Приехав в Токио, Фенелоза обнаружил, что увлеченная модернизацией Япония отвернулась от своего искусства. Лишенные поддержки разорившихся аристократов художники изготовляли поделки в японском духе. Принадлежавшие к великим династиям актеры слонялись без дела. Быстро забывалось искусство чайной церемонии. Храмы становились складами уже ненужных шедевров. Замки могущественных феодалов-даймо превращали в школы, где детей учили писать жестким, не приспособленным к каллиграфии европейским пером вместо мягкой восточной кисти. Старинные коллекции знатнейших семей страны распродавались в случайные руки. Но главное — исчезали художественные традиции, пресекаясь вместе с жизнью мастеров, оставшихся без учеников.

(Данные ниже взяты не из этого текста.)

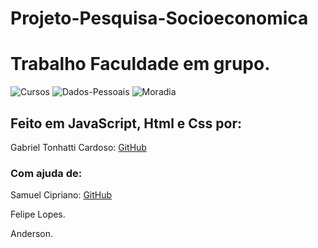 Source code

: Projeto-Pesquisa-Socioeconomica
===============================

# Trabalho Faculdade em grupo.

![Cursos](/url/img/image1.png)
![Dados-Pessoais](/url/img/image2.png)
![Moradia](/url/img/image3.png)

## Feito em JavaScript, Html e Css por:

Gabriel Tonhatti Cardoso: [GitHub](https://github.com/GabrielTonhatti)

### Com ajuda de:

Samuel Cipriano: [GitHub](https://github.com/SamCiprianoh)

Felipe Lopes.

Anderson.
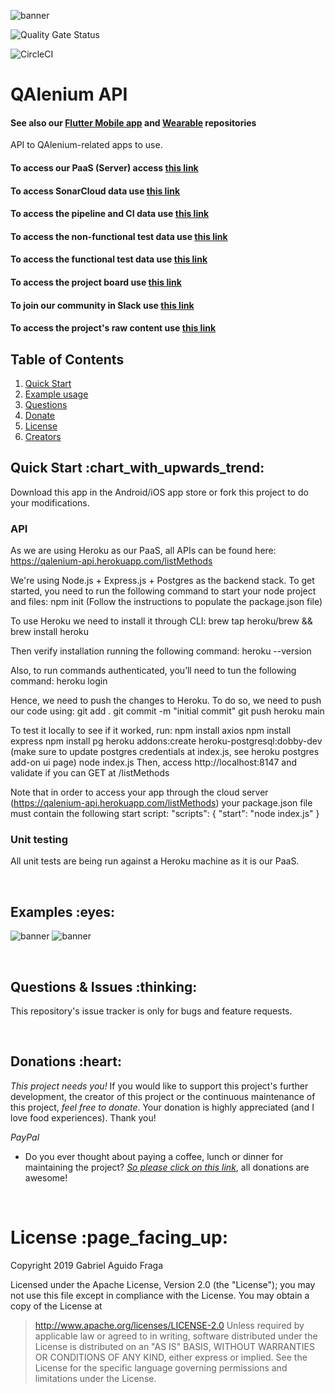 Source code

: ![banner](https://raw.github.com/kaapiel/Raw-content/master/api-banner.png)

![Quality Gate Status](https://sonarcloud.io/dashboard?id=QAlenium_api)

![CircleCI](https://img.shields.io/circleci/build/github/QAlenium/qalenium_api/main)

# QAlenium API
#### See also our [Flutter Mobile app](https://github.com/QAlenium/QAlenium-mobile) and [Wearable](https://github.com/QAlenium/QAlenium-wearable) repositories
API to QAlenium-related apps to use.

#### To access our PaaS (Server) access [this link](https://heroku.com/dashboard?id=QAlenium)
#### To access SonarCloud data use [this link](https://sonarcloud.io/project/overview?id=QAlenium_QAlenium-api)
#### To access the pipeline and CI data use [this link](https://circleci.com/gh/QAlenium/QAlenium_api)
#### To access the non-functional test data use [this link](https://blazemeter.com/QAlenium_api)
#### To access the functional test data use [this link](https://cypress.com/QAlenium_api)
#### To access the project board use [this link](https://github.com/orgs/QAlenium/projects/3)
#### To join our community in Slack use [this link](https://join.slack.com/t/qalenium/shared_invite/zt-c8l77uhz-80rRWRHCwb4mk82rW9cV7w)
#### To access the project's raw content use [this link](https://github.com/orgs/QAlenium/raw-content)

## Table of Contents
1. [Quick Start](#quick-start)
1. [Example usage](#examples)
1. [Questions](#report)
1. [Donate](#donate)
1. [License](#licence)
1. [Creators](#creators)

<h2 id="quick-start">Quick Start :chart_with_upwards_trend:</h2>
Download this app in the Android/iOS app store or fork this project to do your modifications.

### API
As we are using Heroku as our PaaS, all APIs can be found here:
https://qalenium-api.herokuapp.com/listMethods

We're using Node.js + Express.js + Postgres as the backend stack.
To get started, you need to run the following command to start your node project and files:
npm init
(Follow the instructions to populate the package.json file)

To use Heroku we need to install it through CLI:
brew tap heroku/brew && brew install heroku

Then verify installation running the following command:
heroku --version

Also, to run commands authenticated, you’ll need to tun the following command:
heroku login

Hence, we need to push the changes to Heroku. To do so, we need to push our code using:
git add .
git commit -m "initial commit"
git push heroku main

To test it locally to see if it worked, run:
npm install axios
npm install express
npm install pg
heroku addons:create heroku-postgresql:dobby-dev
(make sure to update postgres credentials at index.js, see heroku postgres add-on ui page)
node index.js
Then, access http://localhost:8147 and validate if you can GET at /listMethods

Note that in order to access your app through the cloud server (https://qalenium-api.herokuapp.com/listMethods) your package.json file must contain the following start script:
"scripts": {
"start": "node index.js"
}


### Unit testing
All unit tests are being run against a Heroku machine as it is our PaaS.

<br/>

<h2 id="examples">Examples :eyes:</h2>

![banner](https://raw.github.com/QAlenium/Raw-content/master/QAlenium_api/example-1.png)
![banner](https://raw.github.com/QAlenium/Raw-content/master/QAlenium_api/example-1.png)

<br/>

<h2 id="report">Questions & Issues :thinking:</h2>

This repository's issue tracker is only for bugs and feature requests.

<br/>

<h2 id="donate">Donations :heart:</h2>

*This project needs you!* If you would like to support this project's further development, the creator of this project or the continuous maintenance of this project, *feel free to donate*. Your donation is highly appreciated (and I love food experiences). Thank you!

*PayPal*

- Do you ever thought about paying a coffee, lunch or dinner for maintaining the project? [*So please click on this
  link*](https://www.paypal.com/cgi-bin/webscr?cmd=_donations&business=gabriel_aguido@hotmail.com&lc=US&item_name=Donation+to+QAlenium+Flutter+app+Maintenance&no_note=0&cn=&currency_code=USD&bn=PP-DonationsBF:btn_donateCC_LG.gif:NonHosted), all donations are awesome!

<br/>

<h1 id="license">License :page_facing_up:</h1>

Copyright 2019 Gabriel Aguido Fraga

Licensed under the Apache License, Version 2.0 (the "License");
you may not use this file except in compliance with the License.
You may obtain a copy of the License at

> http://www.apache.org/licenses/LICENSE-2.0
Unless required by applicable law or agreed to in writing, software
distributed under the License is distributed on an "AS IS" BASIS,
WITHOUT WARRANTIES OR CONDITIONS OF ANY KIND, either express or implied.
See the License for the specific language governing permissions and
limitations under the License.

<br/>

Наблюдая картину упадка всего японского, Фенелоза чувствовал себя новым Шлиманом. Он хотел открыть Западу исчезающее на его глазах искусство Востока, которое, по его мнению, ничуть не уступало античным шедеврам. Коллекционер по характеру, Фенелоза быстро стал знатоком древностей. Собранные им коллекции в 1884 году достались Бостонскому музею, сделав его дальневосточный отдел лучшим в мире. В том же году, под влиянием Фенелозы, в Японии был принят закон, запрещающий вывоз художественных ценностей. Музеи Киото, Нары и Токио — прямой результат этой законодательской инициативы.
Объездив всю страну, составив описание ее памятников, Фенелоза сумел обратить внимание властей на трагичность ситуации и сделал многое для того, чтобы ее исправить. «Ты научил мой народ его же искусству», — сказал японский император Фенелозе, награждая его орденом.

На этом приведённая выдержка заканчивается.